INFORMATION PROVIDED:
━━━━━━━━━━━━━━━━━━━━

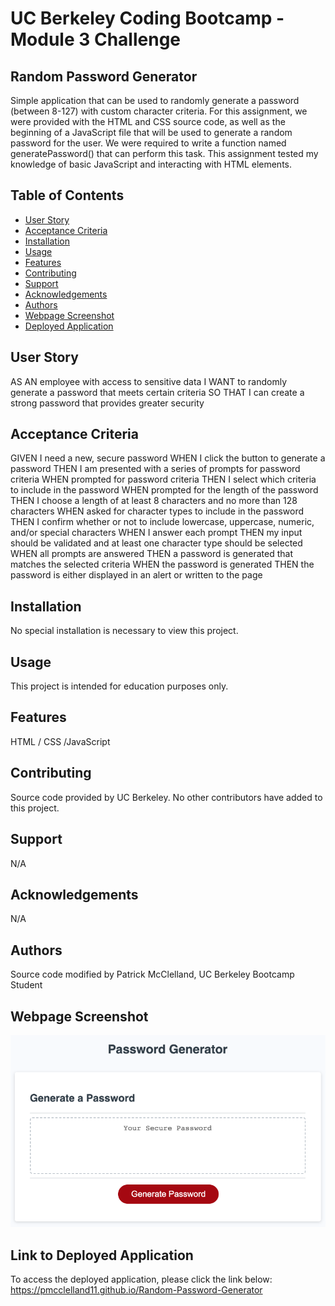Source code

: # UC Berkeley Coding Bootcamp - Module 3 Challenge
## Random Password Generator
Simple application that can be used to randomly generate a password (between 8-127) with custom character criteria. For this assignment, we were provided with the HTML and CSS source code, as well as the beginning of a JavaScript file that will be used to generate a random password for the user. We were required to write a function named generatePassword() that can perform this task. This assignment tested my knowledge of basic JavaScript and interacting with HTML elements.

## Table of Contents 
- [User Story](#user-story)
- [Acceptance Criteria](#acceptance-criteria)
- [Installation](#installation)
- [Usage](#usage)
- [Features](#features)
- [Contributing](#contributing)
- [Support](#support)
- [Acknowledgements](#acknowledgements)
- [Authors](#authors)
- [Webpage Screenshot](#webpage-screenshot)
- [Deployed Application](#link-to-deployed-application)

## User Story
AS AN employee with access to sensitive data
I WANT to randomly generate a password that meets certain criteria
SO THAT I can create a strong password that provides greater security

## Acceptance Criteria
GIVEN I need a new, secure password
WHEN I click the button to generate a password
THEN I am presented with a series of prompts for password criteria
WHEN prompted for password criteria
THEN I select which criteria to include in the password
WHEN prompted for the length of the password
THEN I choose a length of at least 8 characters and no more than 128 characters
WHEN asked for character types to include in the password
THEN I confirm whether or not to include lowercase, uppercase, numeric, and/or special characters
WHEN I answer each prompt
THEN my input should be validated and at least one character type should be selected
WHEN all prompts are answered
THEN a password is generated that matches the selected criteria
WHEN the password is generated
THEN the password is either displayed in an alert or written to the page

## Installation
No special installation is necessary to view this project.

## Usage 
This project is intended for education purposes only.

## Features
HTML / CSS /JavaScript

## Contributing
Source code provided by UC Berkeley. No other contributors have added to this project.

## Support
N/A

## Acknowledgements
N/A

## Authors
Source code modified by Patrick McClelland, UC Berkeley Bootcamp Student

## Webpage Screenshot
![Random Password Generator - Webpage Screenshot](webpage%20screenshot.png)

## Link to Deployed Application
To access the deployed application, please click the link below:
https://pmcclelland11.github.io/Random-Password-Generator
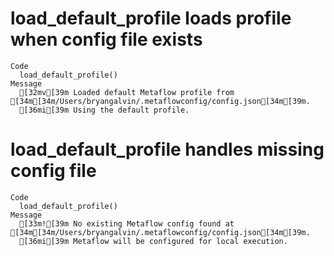 # load_default_profile loads profile when config file exists

    Code
      load_default_profile()
    Message
      [32mv[39m Loaded default Metaflow profile from [34m[34m/Users/bryangalvin/.metaflowconfig/config.json[34m[39m.
      [36mi[39m Using the default profile.

# load_default_profile handles missing config file

    Code
      load_default_profile()
    Message
      [33m![39m No existing Metaflow config found at [34m[34m/Users/bryangalvin/.metaflowconfig/config.json[34m[39m.
      [36mi[39m Metaflow will be configured for local execution.

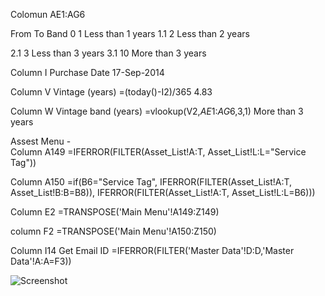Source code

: Colomun AE1:AG6

From	To	Band
0	    1	  Less than 1 years
1.1 	2	  Less than 2 years
		
2.1	  3	  Less than 3 years
3.1	 10	  More than 3 years

Column I 
Purchase Date
17-Sep-2014

Column V
Vintage (years) =(today()-I2)/365
4.83

Column W
Vintage band (years) =vlookup(V2,$AE$1:$AG$6,3,1)
More than 3 years

Assest Menu -  
Column A149 
=IFERROR(FILTER(Asset_List!A:T, Asset_List!L:L="Service Tag"))

Column A150 
=if(B6="Service Tag", IFERROR(FILTER(Asset_List!A:T, Asset_List!B:B=B8)), IFERROR(FILTER(Asset_List!A:T, Asset_List!L:L=B6)))

Column E2
=TRANSPOSE('Main Menu'!A149:Z149)

column F2
=TRANSPOSE('Main Menu'!A150:Z150)

Column I14
Get Email ID =IFERROR(FILTER('Master Data'!D:D,'Master Data'!A:A=F3))

![Screenshot](screenshot.png)
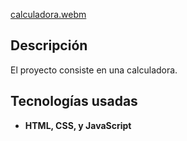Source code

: 
[calculadora.webm](https://github.com/user-attachments/assets/f3156d92-29c3-43db-be7d-e9307729fabb)

## Descripción
El proyecto consiste en una calculadora.
## Tecnologías usadas
- **HTML, CSS, y JavaScript**
  

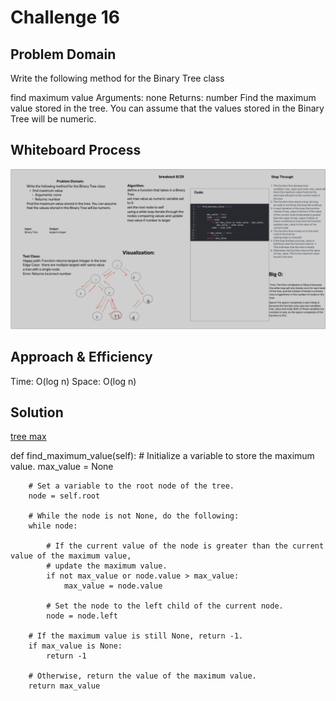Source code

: # Challenge 16

## Problem Domain

Write the following method for the Binary Tree class

find maximum value
Arguments: none
Returns: number
Find the maximum value stored in the tree. You can assume that the values stored in the Binary Tree will be numeric.

## Whiteboard Process

![Code Challange 16](./Screenshots/cc16.png)

## Approach & Efficiency

Time: O(log n)
Space: O(log n)

## Solution

[tree max](data_structures/binary_tree.py)

def find_maximum_value(self):
        # Initialize a variable to store the maximum value.
        max_value = None

        # Set a variable to the root node of the tree.
        node = self.root

        # While the node is not None, do the following:
        while node:

            # If the current value of the node is greater than the current value of the maximum value,
            # update the maximum value.
            if not max_value or node.value > max_value:
                max_value = node.value

            # Set the node to the left child of the current node.
            node = node.left

        # If the maximum value is still None, return -1.
        if max_value is None:
            return -1

        # Otherwise, return the value of the maximum value.
        return max_value
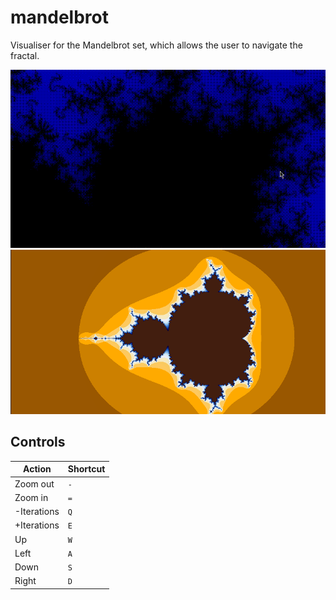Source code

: # mandelbrot
Visualiser for the Mandelbrot set, which allows the user to navigate the fractal.

![Mandelbrot GIF](./mandelbrot.gif)
![Mandelbrot PNG](./mandelbrot.png)

## Controls

| Action      | Shortcut    |
| ----------- | ----------- |
| Zoom out    |`-`          |
| Zoom in     |`=`          |
| -Iterations |`Q`          |
| +Iterations |`E`          |
| Up          |`W`          |
| Left        |`A`          |
| Down        |`S`          |
| Right       |`D`          |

━━━━━━━━━━━━━━━━━━━━

EXERCISE OBJECTIVE: Check each line of the data above, and please copy the ones in which the string "https" occurs.

OUTPUT FOR THIS EXERCISE:
https://pmcclelland11.github.io/Random-Password-Generator
[calculadora.webm](https://github.com/user-attachments/assets/f3156d92-29c3-43db-be7d-e9307729fabb)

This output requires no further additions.